What you need to do: From the very first line down to the line containing "Various natural processes", write out the material exactly as it appears, and no more.

Information:
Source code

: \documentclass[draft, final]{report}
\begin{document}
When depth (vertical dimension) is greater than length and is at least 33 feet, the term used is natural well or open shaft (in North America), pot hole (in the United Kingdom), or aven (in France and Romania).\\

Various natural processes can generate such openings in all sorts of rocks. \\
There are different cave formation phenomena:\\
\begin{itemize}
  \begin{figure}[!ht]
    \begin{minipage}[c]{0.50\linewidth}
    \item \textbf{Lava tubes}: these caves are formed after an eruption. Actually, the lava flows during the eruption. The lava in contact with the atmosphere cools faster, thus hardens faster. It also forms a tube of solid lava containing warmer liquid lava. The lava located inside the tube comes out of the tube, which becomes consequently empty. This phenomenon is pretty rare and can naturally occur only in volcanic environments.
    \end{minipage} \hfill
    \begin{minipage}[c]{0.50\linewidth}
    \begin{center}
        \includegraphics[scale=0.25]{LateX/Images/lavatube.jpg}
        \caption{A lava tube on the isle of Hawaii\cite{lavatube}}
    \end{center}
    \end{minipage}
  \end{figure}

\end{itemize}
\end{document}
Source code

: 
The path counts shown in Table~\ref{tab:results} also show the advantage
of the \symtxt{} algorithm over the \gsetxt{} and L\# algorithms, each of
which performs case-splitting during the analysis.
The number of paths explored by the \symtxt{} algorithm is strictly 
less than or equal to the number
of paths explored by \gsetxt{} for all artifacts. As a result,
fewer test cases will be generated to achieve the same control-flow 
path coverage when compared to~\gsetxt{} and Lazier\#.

Answer for this exercise:
Source code

: \documentclass[draft, final]{report}
\begin{document}
When depth (vertical dimension) is greater than length and is at least 33 feet, the term used is natural well or open shaft (in North America), pot hole (in the United Kingdom), or aven (in France and Romania).\\

Various natural processes can generate such openings in all sorts of rocks. \\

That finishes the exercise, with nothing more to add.